• **DATA FOR REVIEW**:

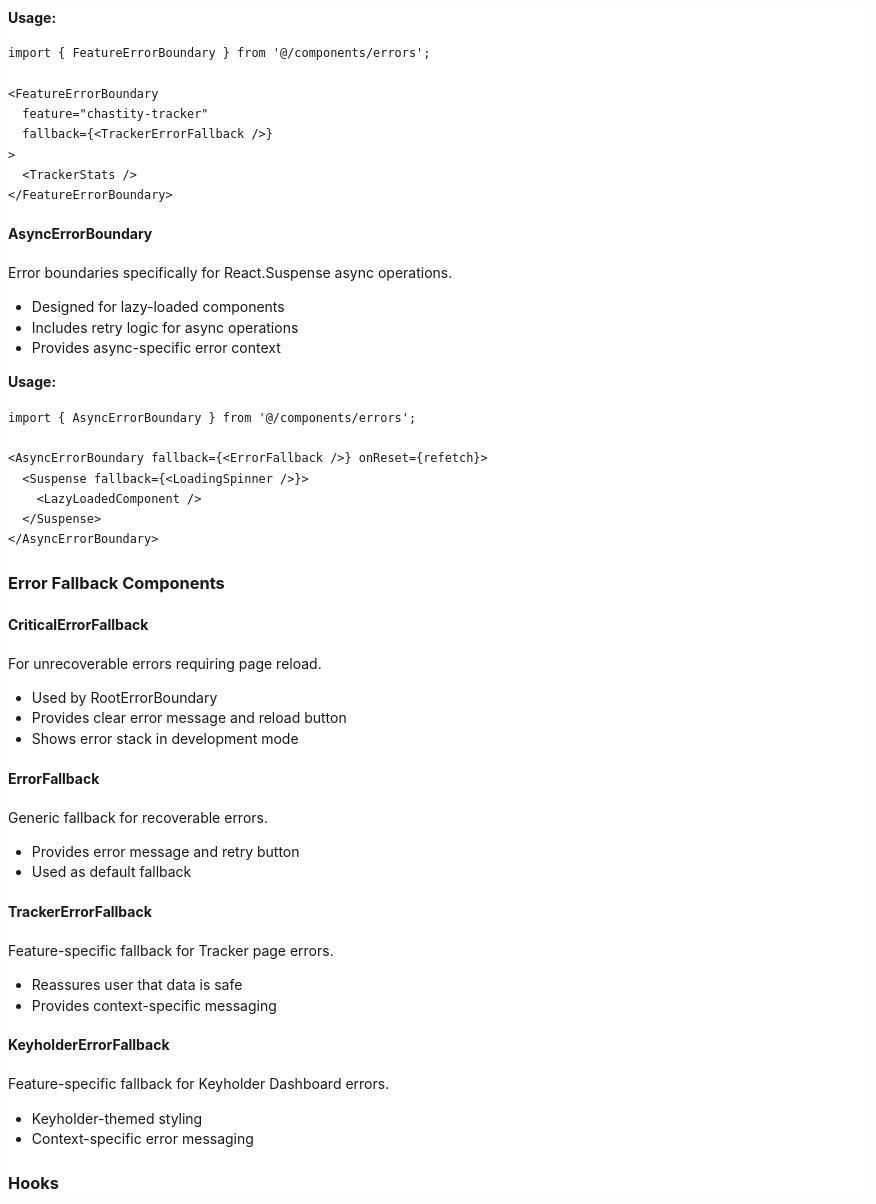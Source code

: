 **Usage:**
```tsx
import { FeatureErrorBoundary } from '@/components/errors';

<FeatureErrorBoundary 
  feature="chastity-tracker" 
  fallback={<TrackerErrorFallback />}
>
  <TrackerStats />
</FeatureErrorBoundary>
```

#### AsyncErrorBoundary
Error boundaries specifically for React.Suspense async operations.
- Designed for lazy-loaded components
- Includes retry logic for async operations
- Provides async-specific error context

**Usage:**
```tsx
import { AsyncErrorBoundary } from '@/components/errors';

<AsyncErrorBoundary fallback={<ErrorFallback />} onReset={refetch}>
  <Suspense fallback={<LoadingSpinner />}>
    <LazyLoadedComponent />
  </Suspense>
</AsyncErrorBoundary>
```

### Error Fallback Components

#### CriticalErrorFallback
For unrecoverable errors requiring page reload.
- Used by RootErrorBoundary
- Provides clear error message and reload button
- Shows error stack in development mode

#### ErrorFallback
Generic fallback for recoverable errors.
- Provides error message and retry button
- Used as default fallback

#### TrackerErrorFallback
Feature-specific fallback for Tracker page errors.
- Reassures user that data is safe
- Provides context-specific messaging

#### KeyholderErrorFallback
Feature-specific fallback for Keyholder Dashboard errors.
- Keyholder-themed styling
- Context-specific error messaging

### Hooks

• **DIRECTIONS FOR THIS TASK**: If a record contains a picture, leave the picture out; repeat the record itself exactly.

• **WRITTEN ANSWER**:
Source code

: **Usage:**
```tsx
import { FeatureErrorBoundary } from '@/components/errors';

<FeatureErrorBoundary 
  feature="chastity-tracker" 
  fallback={<TrackerErrorFallback />}
>
  <TrackerStats />
</FeatureErrorBoundary>
```

#### AsyncErrorBoundary
Error boundaries specifically for React.Suspense async operations.
- Designed for lazy-loaded components
- Includes retry logic for async operations
- Provides async-specific error context

**Usage:**
```tsx
import { AsyncErrorBoundary } from '@/components/errors';

<AsyncErrorBoundary fallback={<ErrorFallback />} onReset={refetch}>
  <Suspense fallback={<LoadingSpinner />}>
    <LazyLoadedComponent />
  </Suspense>
</AsyncErrorBoundary>
```

### Error Fallback Components

#### CriticalErrorFallback
For unrecoverable errors requiring page reload.
- Used by RootErrorBoundary
- Provides clear error message and reload button
- Shows error stack in development mode

#### ErrorFallback
Generic fallback for recoverable errors.
- Provides error message and retry button
- Used as default fallback

#### TrackerErrorFallback
Feature-specific fallback for Tracker page errors.
- Reassures user that data is safe
- Provides context-specific messaging

#### KeyholderErrorFallback
Feature-specific fallback for Keyholder Dashboard errors.
- Keyholder-themed styling
- Context-specific error messaging

### Hooks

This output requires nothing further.